◆ DIRECTIONS: Report each line of the listing that carries the word "Fast".

......

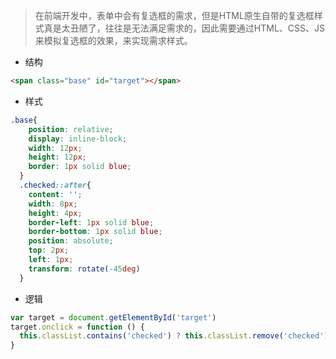 > 在前端开发中，表单中会有复选框的需求，但是HTML原生自带的复选框样式真是太丑陋了，往往是无法满足需求的，因此需要通过HTML、CSS、JS来模拟复选框的效果，来实现需求样式。
* 结构
```html
<span class="base" id="target"></span>
```
* 样式
```css
.base{
    position: relative;
    display: inline-block;
    width: 12px;
    height: 12px;
    border: 1px solid blue;
  }
  .checked::after{
    content: '';
    width: 8px;
    height: 4px;
    border-left: 1px solid blue;
    border-bottom: 1px solid blue;
    position: absolute;
    top: 2px;
    left: 1px;
    transform: rotate(-45deg)
  }
```
* 逻辑
```javascript
var target = document.getElementById('target')
target.onclick = function () {
  this.classList.contains('checked') ? this.classList.remove('checked') : this.classList.add('checked')
}
```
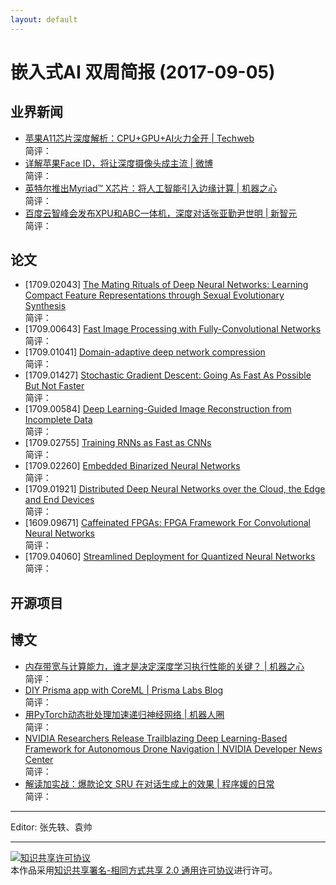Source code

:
 ```yaml
---
layout: default
---
```


# 嵌入式AI 双周简报 (2017-09-05)

## 业界新闻

- [苹果A11芯片深度解析：CPU+GPU+AI火力全开 | Techweb](http://mo.techweb.com.cn/smarthardware/2017-09-15/2585053.shtml)<br/>
简评：
- [详解苹果Face ID，将让深度摄像头成主流 | 微博](http://weibo.com/ttarticle/p/show?id=2309351000224151799551546525)<br/>
简评：
- [英特尔推出Myriad™ X芯片：将人工智能引入边缘计算 | 机器之心](https://mp.weixin.qq.com/s?timestamp=1505659692&src=3&ver=1&signature=RqO*q11RJoYfgXA1m9TtI20pQY80y0AbYT2acpZaWUgqET1y*DhacFC5*ILkTuRuFjmNxEaIVv*WbMYoslTzMdv3H3Gu*RO-k2UYLYTFYN5b3T-LRyR9AvLT0gj0H*FseKHURjN7U88ZvsdkIZvV7CQuopChsKTrJr4p-ddY*Gs=)<br/>
简评：
- [百度云智峰会发布XPU和ABC一体机，深度对话张亚勤尹世明 | 新智元](https://mp.weixin.qq.com/s?timestamp=1505659834&src=3&ver=1&signature=RqO*q11RJoYfgXA1m9TtI6ijFXUWFvvyBS3KsHh6SNwmrg4rXdeXiEyZ699d5gCWczNhEKnObK8rRk-UXCdn**RdoLcYwZZHb4rfomo-mWDpXDt8eHlo2y*6Xrgc4MHHtG928sgxy9X3M*-xpwSrV4OcO8VMWdtcMY6Qkc1vmDk=)<br/>
简评：

## 论文

- [1709.02043] [The Mating Rituals of Deep Neural Networks: Learning Compact Feature Representations through Sexual Evolutionary Synthesis](https://arxiv.org/abs/1709.02043)<br/>
简评：
- [1709.00643] [Fast Image Processing with Fully-Convolutional Networks](https://arxiv.org/abs/1709.00643)<br/>
简评：
- [1709.01041] [Domain-adaptive deep network compression](https://arxiv.org/abs/1709.01041)<br/>
简评：
- [1709.01427] [Stochastic Gradient Descent: Going As Fast As Possible But Not Faster](https://arxiv.org/abs/1709.01427)<br/>
简评：
- [1709.00584] [Deep Learning-Guided Image Reconstruction from Incomplete Data](https://arxiv.org/abs/1709.00584)<br/>
简评：
- [1709.02755] [Training RNNs as Fast as CNNs](https://arxiv.org/abs/1709.02755)<br/>
简评：
- [1709.02260] [Embedded Binarized Neural Networks](https://arxiv.org/abs/1709.02260)<br/>
简评：
- [1709.01921] [Distributed Deep Neural Networks over the Cloud, the Edge and End Devices](https://arxiv.org/abs/1709.01921)<br/>
简评：
- [1609.09671] [Caffeinated FPGAs: FPGA Framework For Convolutional Neural Networks](https://arxiv.org/abs/1609.09671)<br/>
简评：
- [1709.04060] [Streamlined Deployment for Quantized Neural Networks](https://arxiv.org/abs/1709.04060)<br/>
简评：

## 开源项目

## 博文

- [内存带宽与计算能力，谁才是决定深度学习执行性能的关键？ | 机器之心](https://mp.weixin.qq.com/s?timestamp=1505659692&src=3&ver=1&signature=RqO*q11RJoYfgXA1m9TtI20pQY80y0AbYT2acpZaWUgqET1y*DhacFC5*ILkTuRuFjmNxEaIVv*WbMYoslTzMdOQxsD-ttJNHNU0Zcbhzf-KeJDUoebt4oEiNcrvXn1oTfWerMZylRdu7fXuigBvQ1kewjPW7Cgzj31Ff4-V9*k=)<br/>
简评：
- [DIY Prisma app with CoreML | Prisma Labs Blog](https://blog.prismalabs.ai/diy-prisma-app-with-coreml-6b4994cc99e1)<br/>
简评：
- [用PyTorch动态批处理加速递归神经网络 | 机器人圈](https://mp.weixin.qq.com/s/_6WsbDKZ2Pfipi-blrhzWw)<br/>
简评：
- [NVIDIA Researchers Release Trailblazing Deep Learning-Based Framework for Autonomous Drone Navigation | NVIDIA Developer News Center](https://news.developer.nvidia.com/nvidia-researchers-release-trailblazing-deep-learning-based-framework-for-autonomous-drone-navigation/)<br/>
简评：
- [解读加实战：爆款论文 SRU 在对话生成上的效果 | 程序媛的日常](https://mp.weixin.qq.com/s/i-EWyn208OQRBvZz2aIu5g)<br/>
简评：

----

Editor: 张先轶、袁帅

----

<a rel="license" href="http://creativecommons.org/licenses/by-sa/2.0/"><img alt="知识共享许可协议" style="border-width:0" src="https://i.creativecommons.org/l/by-sa/2.0/88x31.png" /></a><br />本作品采用<a rel="license" href="http://creativecommons.org/licenses/by-sa/2.0/">知识共享署名-相同方式共享 2.0 通用许可协议</a>进行许可。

......

◆ EXERCISE SOLUTION:
- [1709.00643] [Fast Image Processing with Fully-Convolutional Networks](https://arxiv.org/abs/1709.00643)<br/>
- [1709.01427] [Stochastic Gradient Descent: Going As Fast As Possible But Not Faster](https://arxiv.org/abs/1709.01427)<br/>
- [1709.02755] [Training RNNs as Fast as CNNs](https://arxiv.org/abs/1709.02755)<br/>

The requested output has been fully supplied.